Would you please return every line from the listing that contains the word "outputs"?

#### Data:

:::

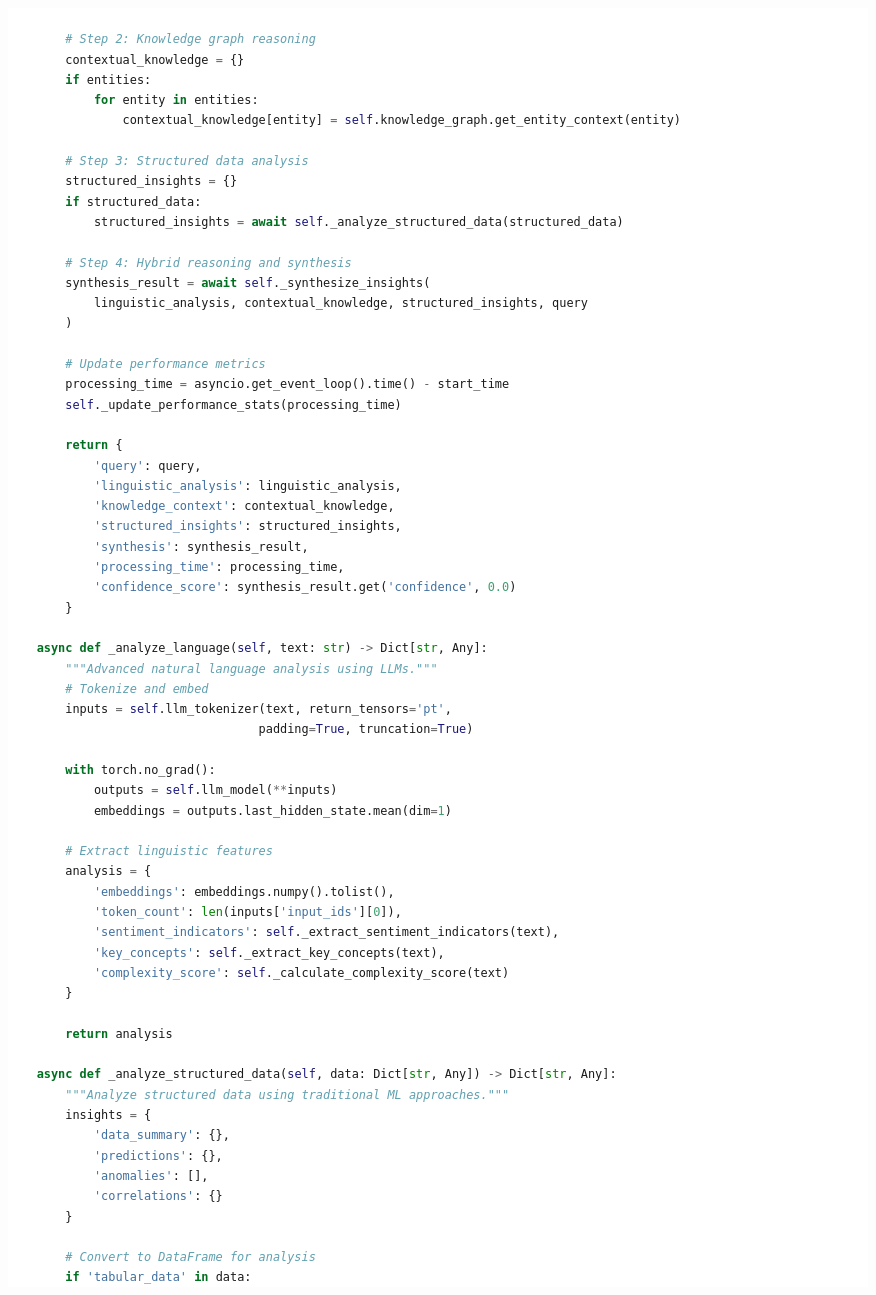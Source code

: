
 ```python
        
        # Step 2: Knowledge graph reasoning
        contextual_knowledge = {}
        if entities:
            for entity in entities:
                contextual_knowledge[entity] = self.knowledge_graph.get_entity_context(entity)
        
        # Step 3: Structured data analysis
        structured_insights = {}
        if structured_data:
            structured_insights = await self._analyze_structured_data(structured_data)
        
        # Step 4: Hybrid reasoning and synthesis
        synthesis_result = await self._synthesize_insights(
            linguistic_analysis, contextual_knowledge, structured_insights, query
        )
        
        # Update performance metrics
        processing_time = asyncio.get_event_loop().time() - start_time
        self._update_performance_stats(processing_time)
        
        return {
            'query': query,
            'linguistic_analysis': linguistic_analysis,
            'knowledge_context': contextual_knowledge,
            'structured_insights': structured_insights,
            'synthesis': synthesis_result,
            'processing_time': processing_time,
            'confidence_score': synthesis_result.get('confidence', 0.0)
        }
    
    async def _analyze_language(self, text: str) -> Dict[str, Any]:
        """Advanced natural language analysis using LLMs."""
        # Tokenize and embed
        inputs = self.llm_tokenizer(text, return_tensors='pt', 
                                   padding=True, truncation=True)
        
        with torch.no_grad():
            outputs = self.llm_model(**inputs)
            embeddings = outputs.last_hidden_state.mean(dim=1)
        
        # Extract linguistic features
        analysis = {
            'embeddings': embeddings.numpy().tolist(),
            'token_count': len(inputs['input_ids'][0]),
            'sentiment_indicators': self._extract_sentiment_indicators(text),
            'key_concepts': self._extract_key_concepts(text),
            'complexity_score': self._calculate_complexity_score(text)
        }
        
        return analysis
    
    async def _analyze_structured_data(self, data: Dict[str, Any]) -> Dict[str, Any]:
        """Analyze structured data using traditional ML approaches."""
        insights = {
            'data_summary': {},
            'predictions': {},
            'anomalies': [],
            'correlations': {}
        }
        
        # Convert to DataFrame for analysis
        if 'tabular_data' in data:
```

:::

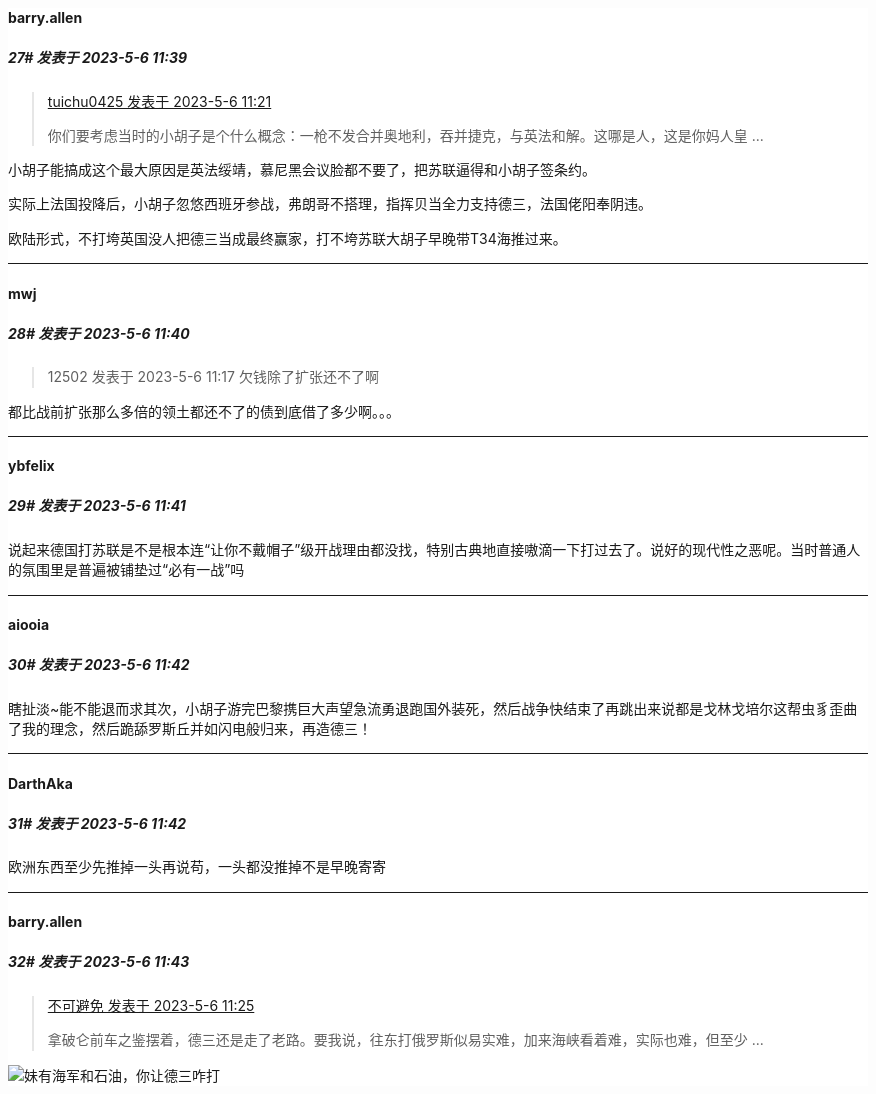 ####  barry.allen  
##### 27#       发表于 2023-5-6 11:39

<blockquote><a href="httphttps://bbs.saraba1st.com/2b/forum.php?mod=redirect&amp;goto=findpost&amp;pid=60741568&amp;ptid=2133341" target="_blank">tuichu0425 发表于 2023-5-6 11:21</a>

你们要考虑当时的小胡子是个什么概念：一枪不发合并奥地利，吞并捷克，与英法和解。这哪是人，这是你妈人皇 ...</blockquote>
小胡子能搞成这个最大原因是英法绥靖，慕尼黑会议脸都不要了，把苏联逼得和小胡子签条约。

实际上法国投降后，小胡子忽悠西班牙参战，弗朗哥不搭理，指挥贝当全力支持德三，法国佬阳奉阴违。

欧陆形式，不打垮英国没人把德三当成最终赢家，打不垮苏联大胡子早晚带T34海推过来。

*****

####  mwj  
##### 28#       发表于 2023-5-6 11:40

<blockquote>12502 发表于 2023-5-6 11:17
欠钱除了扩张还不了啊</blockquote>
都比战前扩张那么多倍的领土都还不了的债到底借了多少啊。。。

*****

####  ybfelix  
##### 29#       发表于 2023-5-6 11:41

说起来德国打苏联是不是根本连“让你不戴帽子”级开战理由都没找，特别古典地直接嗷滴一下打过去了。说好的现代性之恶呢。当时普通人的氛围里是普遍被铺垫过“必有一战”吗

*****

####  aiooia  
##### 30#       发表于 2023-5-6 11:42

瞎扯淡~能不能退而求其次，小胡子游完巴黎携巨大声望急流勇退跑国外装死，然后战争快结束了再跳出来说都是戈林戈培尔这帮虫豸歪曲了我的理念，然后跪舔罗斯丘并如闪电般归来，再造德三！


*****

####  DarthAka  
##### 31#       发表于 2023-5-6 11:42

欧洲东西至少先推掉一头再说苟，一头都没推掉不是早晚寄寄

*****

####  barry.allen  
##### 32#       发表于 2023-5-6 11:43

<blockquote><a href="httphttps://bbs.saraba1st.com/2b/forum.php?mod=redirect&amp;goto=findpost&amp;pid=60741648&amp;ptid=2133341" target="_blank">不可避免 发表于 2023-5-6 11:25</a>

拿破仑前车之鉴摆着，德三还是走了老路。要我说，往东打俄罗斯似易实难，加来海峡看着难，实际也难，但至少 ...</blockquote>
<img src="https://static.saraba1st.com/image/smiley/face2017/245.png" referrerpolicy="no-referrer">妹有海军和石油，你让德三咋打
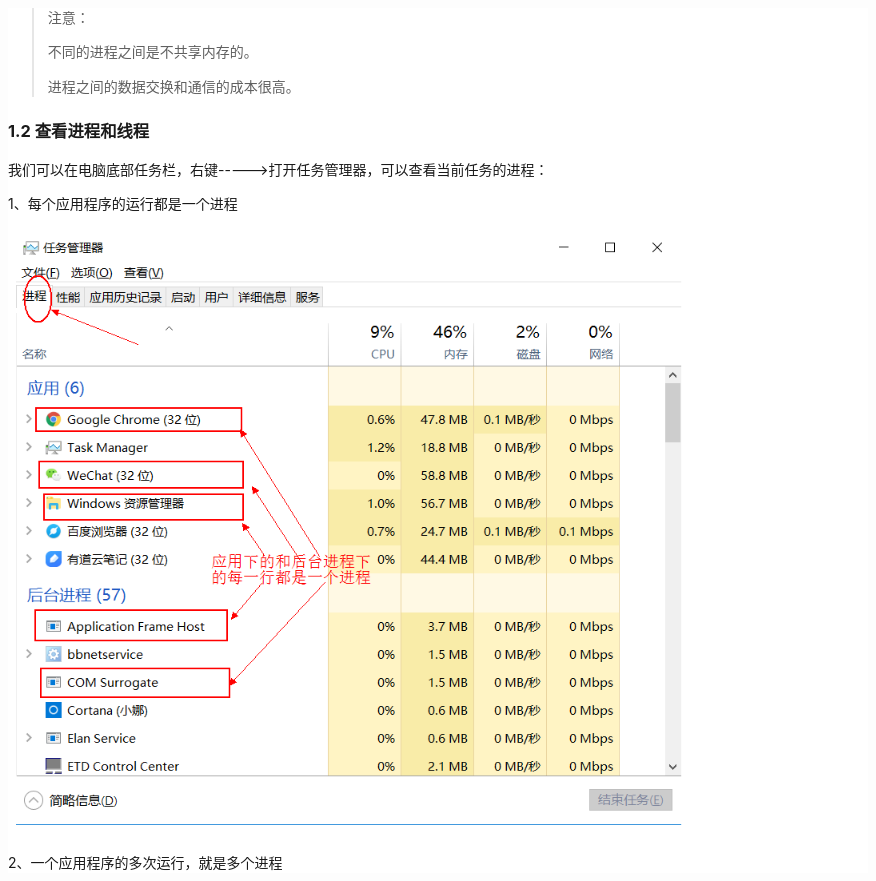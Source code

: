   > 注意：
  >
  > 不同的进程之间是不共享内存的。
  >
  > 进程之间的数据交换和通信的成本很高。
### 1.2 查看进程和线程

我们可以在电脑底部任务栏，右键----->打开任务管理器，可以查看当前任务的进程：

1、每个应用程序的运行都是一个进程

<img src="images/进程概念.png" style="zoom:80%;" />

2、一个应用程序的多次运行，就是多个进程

:::

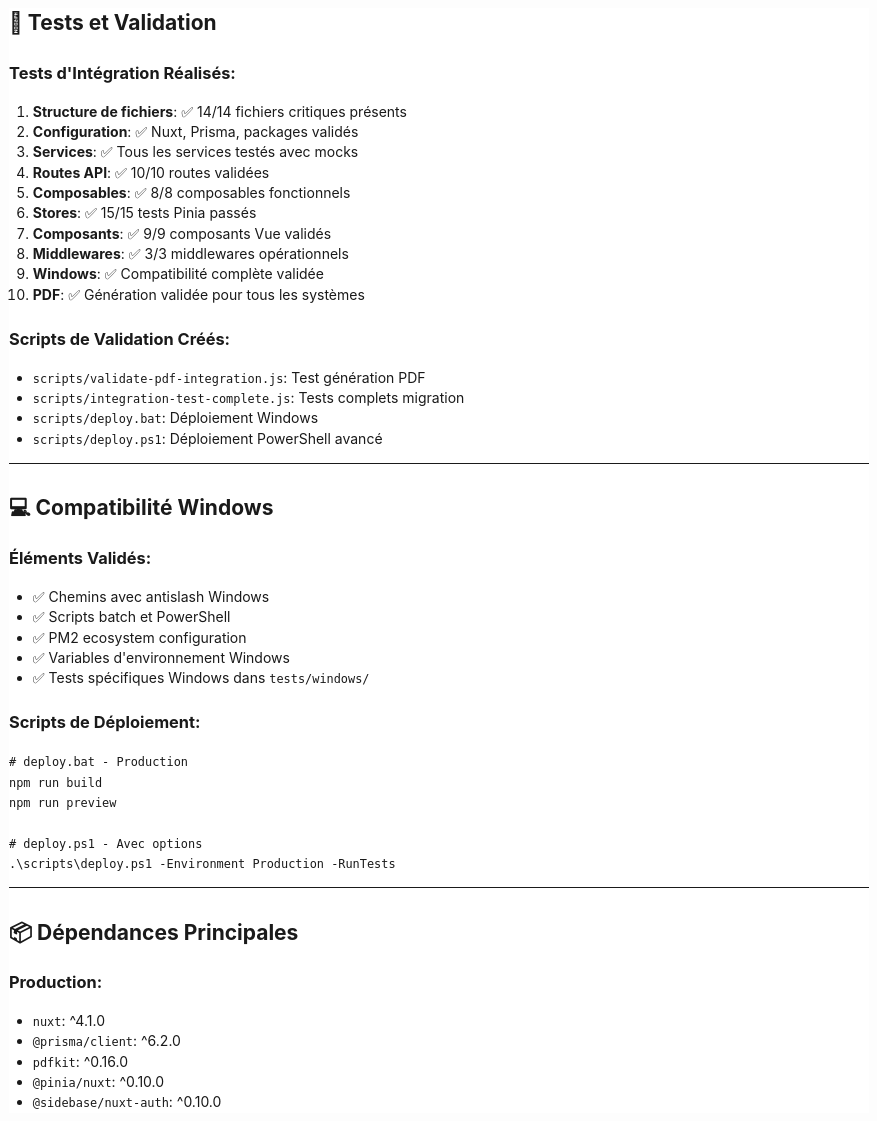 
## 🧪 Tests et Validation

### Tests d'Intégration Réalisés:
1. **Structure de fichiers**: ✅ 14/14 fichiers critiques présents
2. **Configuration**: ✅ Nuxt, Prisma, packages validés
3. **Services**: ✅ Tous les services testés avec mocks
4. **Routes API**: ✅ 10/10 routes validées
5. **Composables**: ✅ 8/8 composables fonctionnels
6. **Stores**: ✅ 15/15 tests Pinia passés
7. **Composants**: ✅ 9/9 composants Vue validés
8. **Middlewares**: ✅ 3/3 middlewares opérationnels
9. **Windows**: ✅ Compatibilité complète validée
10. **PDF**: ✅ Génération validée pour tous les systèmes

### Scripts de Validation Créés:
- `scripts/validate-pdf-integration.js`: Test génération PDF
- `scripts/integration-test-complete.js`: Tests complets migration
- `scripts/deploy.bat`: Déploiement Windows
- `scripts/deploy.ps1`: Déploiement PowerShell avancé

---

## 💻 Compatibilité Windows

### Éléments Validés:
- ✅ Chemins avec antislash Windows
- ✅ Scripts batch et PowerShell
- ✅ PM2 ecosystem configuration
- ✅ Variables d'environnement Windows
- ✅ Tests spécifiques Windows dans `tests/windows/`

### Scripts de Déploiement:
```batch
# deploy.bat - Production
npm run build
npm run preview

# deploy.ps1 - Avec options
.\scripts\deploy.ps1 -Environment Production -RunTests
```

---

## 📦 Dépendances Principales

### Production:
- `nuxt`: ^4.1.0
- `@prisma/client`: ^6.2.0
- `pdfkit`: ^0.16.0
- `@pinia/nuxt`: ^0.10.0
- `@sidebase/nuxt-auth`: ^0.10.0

:::

#### Result for this task:
            outputs = self.llm_model(**inputs)
            embeddings = outputs.last_hidden_state.mean(dim=1)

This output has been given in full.